Adrian Rieder plays Biff, Willy’s son, who was once a promising high school athlete. Rieder’s performance is amazing as always, most notably during Biff’s speech to Willy at the end, which was so raw you genuinely feel Biff’s pain as he tries to get Willy to accept him for who he is. Matt Bloch plays Willy’s other son, Happy, who is constantly trying to distract himself with women and other vices to distance himself from the painful reality that his father is sinking. Rieder and Bloch are great together on stage, making their brotherly relationship feel very real.
This play hits home for a lot of people in this current economy and watching it was very emotional. The set by Phil Hayes was very good, I am always amazed to see what Firehouse is able to accomplish with a relatively small space. However, several of the characters move their own props and set pieces to change scenes and that felt a little strange.
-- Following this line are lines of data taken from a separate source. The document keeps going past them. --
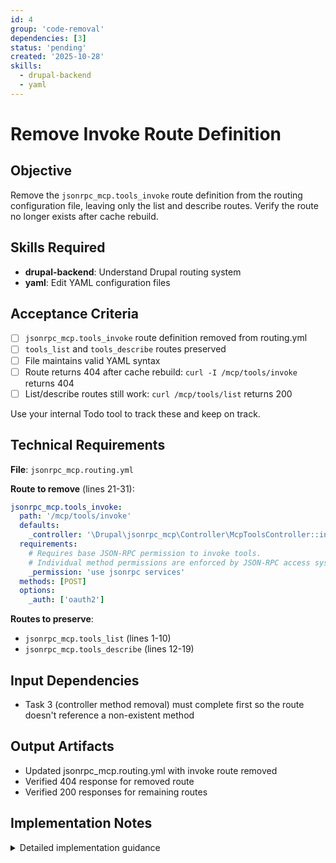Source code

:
```yaml
---
id: 4
group: 'code-removal'
dependencies: [3]
status: 'pending'
created: '2025-10-28'
skills:
  - drupal-backend
  - yaml
---
```


# Remove Invoke Route Definition

## Objective

Remove the `jsonrpc_mcp.tools_invoke` route definition from the routing configuration file, leaving only the list and describe routes. Verify the route no longer exists after cache rebuild.

## Skills Required

- **drupal-backend**: Understand Drupal routing system
- **yaml**: Edit YAML configuration files

## Acceptance Criteria

- [ ] `jsonrpc_mcp.tools_invoke` route definition removed from routing.yml
- [ ] `tools_list` and `tools_describe` routes preserved
- [ ] File maintains valid YAML syntax
- [ ] Route returns 404 after cache rebuild: `curl -I /mcp/tools/invoke` returns 404
- [ ] List/describe routes still work: `curl /mcp/tools/list` returns 200

Use your internal Todo tool to track these and keep on track.

## Technical Requirements

**File**: `jsonrpc_mcp.routing.yml`

**Route to remove** (lines 21-31):

```yaml
jsonrpc_mcp.tools_invoke:
  path: '/mcp/tools/invoke'
  defaults:
    _controller: '\Drupal\jsonrpc_mcp\Controller\McpToolsController::invoke'
  requirements:
    # Requires base JSON-RPC permission to invoke tools.
    # Individual method permissions are enforced by JSON-RPC access system.
    _permission: 'use jsonrpc services'
  methods: [POST]
  options:
    _auth: ['oauth2']
```

**Routes to preserve**:

- `jsonrpc_mcp.tools_list` (lines 1-10)
- `jsonrpc_mcp.tools_describe` (lines 12-19)

## Input Dependencies

- Task 3 (controller method removal) must complete first so the route doesn't reference a non-existent method

## Output Artifacts

- Updated jsonrpc_mcp.routing.yml with invoke route removed
- Verified 404 response for removed route
- Verified 200 responses for remaining routes

## Implementation Notes

<details>
<summary>Detailed implementation guidance</summary>

### Step 1: Read routing file

Read the current routing configuration:

```bash
cat jsonrpc_mcp.routing.yml
```

Confirm the exact line numbers for the invoke route definition.

### Step 2: Remove route definition

Use the Edit tool to remove lines 21-31 (the entire `jsonrpc_mcp.tools_invoke` route definition).

Preserve blank lines between the remaining two routes for readability.

### Step 3: Validate YAML syntax

After editing, validate the YAML syntax:

```bash
php -r "yaml_parse_file('jsonrpc_mcp.routing.yml');"
```

If this command returns without error, the YAML is valid.

### Step 4: Rebuild Drupal cache

The routing system caches route definitions, so rebuild the cache:

```bash
vendor/bin/drush cache:rebuild
```

### Step 5: Verify route removal

Test that the removed route returns 404:

```bash
curl -I https://drupal-contrib.ddev.site/mcp/tools/invoke
```

Expected response: `HTTP/1.1 404 Not Found`

### Step 6: Verify remaining routes work

Test the list route:

```bash
curl -I https://drupal-contrib.ddev.site/mcp/tools/list
```

Expected response: `HTTP/1.1 200 OK` (or 403 if not authenticated)

Test the describe route:

```bash
curl -I "https://drupal-contrib.ddev.site/mcp/tools/describe?name=examples.contentTypes.list"
```

Expected response: `HTTP/1.1 200 OK` (or 403 if not authenticated)

### Step 7: Verify no other references

Search the codebase for any references to the route name:

```bash
grep -r "jsonrpc_mcp.tools_invoke" .
```

Should return no results (except possibly in archived task files).

</details>
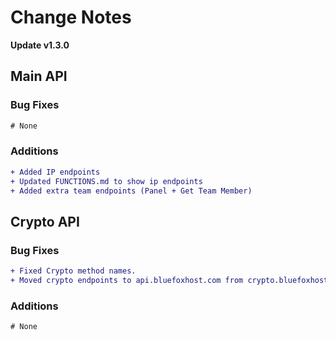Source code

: # Change Notes
**Update v1.3.0**

## Main API

### Bug Fixes
```diff
# None
```

### Additions
```diff
+ Added IP endpoints
+ Updated FUNCTIONS.md to show ip endpoints
+ Added extra team endpoints (Panel + Get Team Member)
```

## Crypto API

### Bug Fixes
```diff
+ Fixed Crypto method names.
+ Moved crypto endpoints to api.bluefoxhost.com from crypto.bluefoxhost.com
```

### Additions
```diff
# None
```

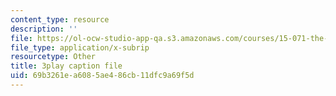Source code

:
 ```yaml
---
content_type: resource
description: ''
file: https://ol-ocw-studio-app-qa.s3.amazonaws.com/courses/15-071-the-analytics-edge-spring-2017/69b3261ea6085ae486cb11dfc9a69f5d_BKsi-Khu7Bs.vtt
file_type: application/x-subrip
resourcetype: Other
title: 3play caption file
uid: 69b3261e-a608-5ae4-86cb-11dfc9a69f5d
---
```

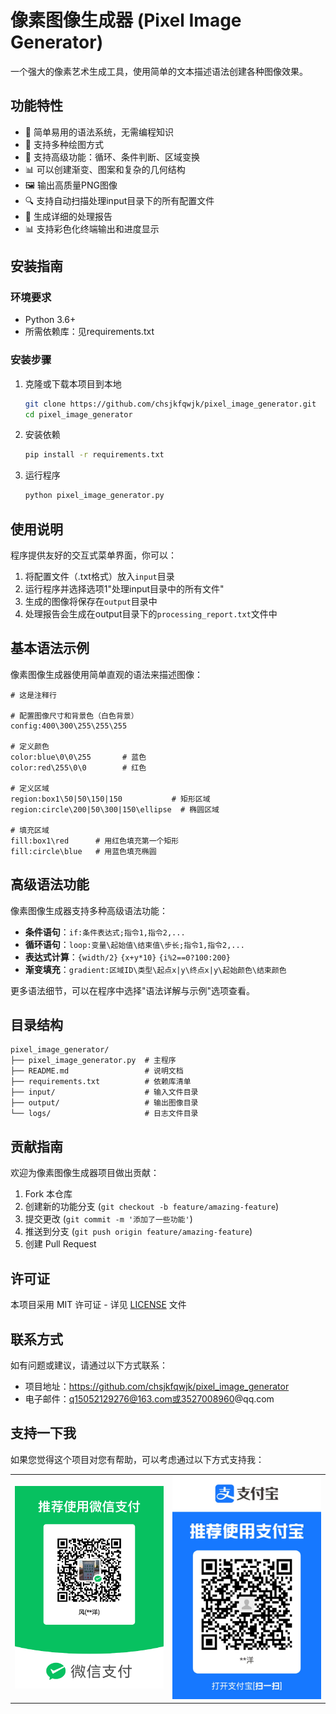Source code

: # 像素图像生成器 (Pixel Image Generator)

一个强大的像素艺术生成工具，使用简单的文本描述语法创建各种图像效果。

## 功能特性

- 🎨 简单易用的语法系统，无需编程知识
- 🌈 支持多种绘图方式
- 🔄 支持高级功能：循环、条件判断、区域变换
- 📊 可以创建渐变、图案和复杂的几何结构
- 🖼️ 输出高质量PNG图像
- 🔍 支持自动扫描处理input目录下的所有配置文件
- 📝 生成详细的处理报告
- 📊 支持彩色化终端输出和进度显示

## 安装指南

### 环境要求
- Python 3.6+
- 所需依赖库：见requirements.txt

### 安装步骤

1. 克隆或下载本项目到本地
   ```bash
   git clone https://github.com/chsjkfqwjk/pixel_image_generator.git
   cd pixel_image_generator
   ```

2. 安装依赖
   ```bash
   pip install -r requirements.txt
   ```

3. 运行程序
   ```bash
   python pixel_image_generator.py
   ```

## 使用说明

程序提供友好的交互式菜单界面，你可以：

1. 将配置文件（.txt格式）放入`input`目录
2. 运行程序并选择选项1"处理input目录中的所有文件"
3. 生成的图像将保存在`output`目录中
4. 处理报告会生成在output目录下的`processing_report.txt`文件中

## 基本语法示例

像素图像生成器使用简单直观的语法来描述图像：

```
# 这是注释行

# 配置图像尺寸和背景色（白色背景）
config:400\300\255\255\255

# 定义颜色
color:blue\0\0\255       # 蓝色
color:red\255\0\0        # 红色

# 定义区域
region:box1\50|50\150|150           # 矩形区域
region:circle\200|50\300|150\ellipse  # 椭圆区域

# 填充区域
fill:box1\red      # 用红色填充第一个矩形
fill:circle\blue   # 用蓝色填充椭圆
```

## 高级语法功能

像素图像生成器支持多种高级语法功能：

- **条件语句**：`if:条件表达式;指令1,指令2,...`
- **循环语句**：`loop:变量\起始值\结束值\步长;指令1,指令2,...`
- **表达式计算**：`{width/2}` `{x+y*10}` `{i%2==0?100:200}`
- **渐变填充**：`gradient:区域ID\类型\起点x|y\终点x|y\起始颜色\结束颜色`

更多语法细节，可以在程序中选择"语法详解与示例"选项查看。

## 目录结构

```
pixel_image_generator/
├── pixel_image_generator.py  # 主程序
├── README.md                 # 说明文档
├── requirements.txt          # 依赖库清单
├── input/                    # 输入文件目录
├── output/                   # 输出图像目录
└── logs/                     # 日志文件目录
```

## 贡献指南

欢迎为像素图像生成器项目做出贡献：

1. Fork 本仓库
2. 创建新的功能分支 (`git checkout -b feature/amazing-feature`)
3. 提交更改 (`git commit -m '添加了一些功能'`)
4. 推送到分支 (`git push origin feature/amazing-feature`)
5. 创建 Pull Request

## 许可证

本项目采用 MIT 许可证 - 详见 [LICENSE](LICENSE) 文件

## 联系方式

如有问题或建议，请通过以下方式联系：

- 项目地址：https://github.com/chsjkfqwjk/pixel_image_generator
- 电子邮件：q15052129276@163.com或3527008960@qq.com


## 支持一下我

如果您觉得这个项目对您有帮助，可以考虑通过以下方式支持我：

<div align="center">
  <table>
    <tr>
      <td align="center">
        <img src="image/微信收款码.png" alt="微信支付" width="300"/>
      </td>
      <td align="center">
        <img src="image/支付宝收款码.jpg" alt="支付宝支付" width="300"/>
      </td>
    </tr>
  </table>
</div>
Especially when Willy’s boss, Howard, played by Jay O. Millman, picks up his own desk and walks away with it after a scene. The lighting by Andrew Bonniwell was very impressive particularly the use of pink hues to indicate one of Willy’s flashbacks.
“Death of a Salesman” is playing at Firehouse through December 15th
Jen Maciulewicz is theatre critic for GAYRVA.com and is a Richmond local. Jen attended VCU and holds a B.S. in Anthropology. She has starred as Reno Sweeney in Cole Porter’s “Anything Goes" and attended VCU’s School of Music. Follow Jen on Twitter at www.twitter.com/jenlaumac.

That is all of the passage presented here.